Monday, January 20, 2014

Film Review: Cutie and The Boxer (Zachary Heinzerling) 2013

Cutie and The Boxer

For the past 60 years, New York has enjoyed a mythical status concerning bohemian artists and radical art exhibitions.  From Andy Warhol and his Pop Art Studio, to Jackson Pollock and his moody abstract expressionist drip paintings – New York has always been a centre for avant-garde artists.  No surprise then that it eventually became home to Ushio Shinohara; an eccentric neo-dadaist from Japan.

Shinohara gained attention in his home country for creating large found object sculptures that resembled the Pop Art that was thriving in the USA.  He also created his trademark ‘boxing paintings’ that he would create by dipping boxing gloves in paint and having a fight with a canvas.  He then settled in New York in 1969 only to meet his future wife Noriko, an art student.

The documentary, that has been lovingly filmed by Zachary Heinzerling, explores how the couple go about creating their individual art works, as well as telling a brief history of their relationship through animated sequences based on Noriko’s cartoon character Cutie.  The film culminates in a joint exhibition that is comprised of a main room full of Ushio’s anarchic ‘junk’ sculptures and an original backroom full of paintings of Cutie tenderly created by Noriko.

Although Ushio is the more famous of the two, this film is really about Noriko and her struggle to prove herself as an artist in her own right.  She states in the film that they are like “two flowers growing from one pot” and that sometimes it is heaven and sometimes hell.  I love both of their styles – his colourful and rapid glimpses of abstract Americana; her subtle and thoughtful, nebulously Eastern cartoons – and they work together as a wonderful couple too.
Cutie and The Boxer

At one point he is painting a huge canvas, essentially by attacking it from all angles.  He then takes a step back and declares, “It’s hard to say what this is… whether it’s good or bad; finished or unfinished” to which Noriko walks in and ponders over it before saying, “I don’t think it’s good.”  There are many moments just like this or tenderness between a couple that have been married for 40 years and don’t need to hide anything anymore.  This tenderness gives the film a really easy visual style, one that culminates in a beautiful high frame-rate slow motion boxing match between the two of them as they get covered in paint.
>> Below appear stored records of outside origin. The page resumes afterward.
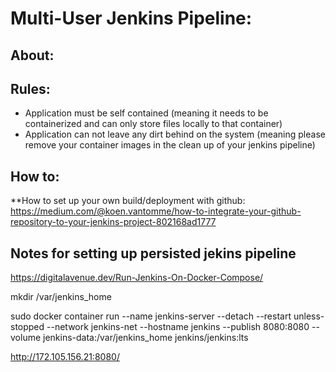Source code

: # Multi-User Jenkins Pipeline: 


## About: 
## Rules: 
- Application must be self contained (meaning it needs to be containerized and can only store files locally to that container) 
- Application can not leave any dirt behind on the system (meaning please remove your container images in the clean up of your jenkins pipeline) 

## How to: 
**How to set up your own build/deployment with github:
https://medium.com/@koen.vantomme/how-to-integrate-your-github-repository-to-your-jenkins-project-802168ad1777


## Notes for setting up persisted jekins pipeline
https://digitalavenue.dev/Run-Jenkins-On-Docker-Compose/

mkdir /var/jenkins_home 

sudo docker container run --name jenkins-server --detach --restart unless-stopped --network jenkins-net --hostname jenkins --publish 8080:8080 --volume jenkins-data:/var/jenkins_home jenkins/jenkins:lts

http://172.105.156.21:8080/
The only risible characters in the film are the pretentious art buyers from the Guggenheim and elsewhere who come to the couple’s studio to see Ushio’s work.  Their vacuity reinforces the authenticity of the two artists.


From the extremes of witnessing an innovative artist create a bold boxing painting, to the banality of watching the couple throwing cherry tomatoes in the air to catch in their mouth – it is always a pleasure to watch the Shinoharas.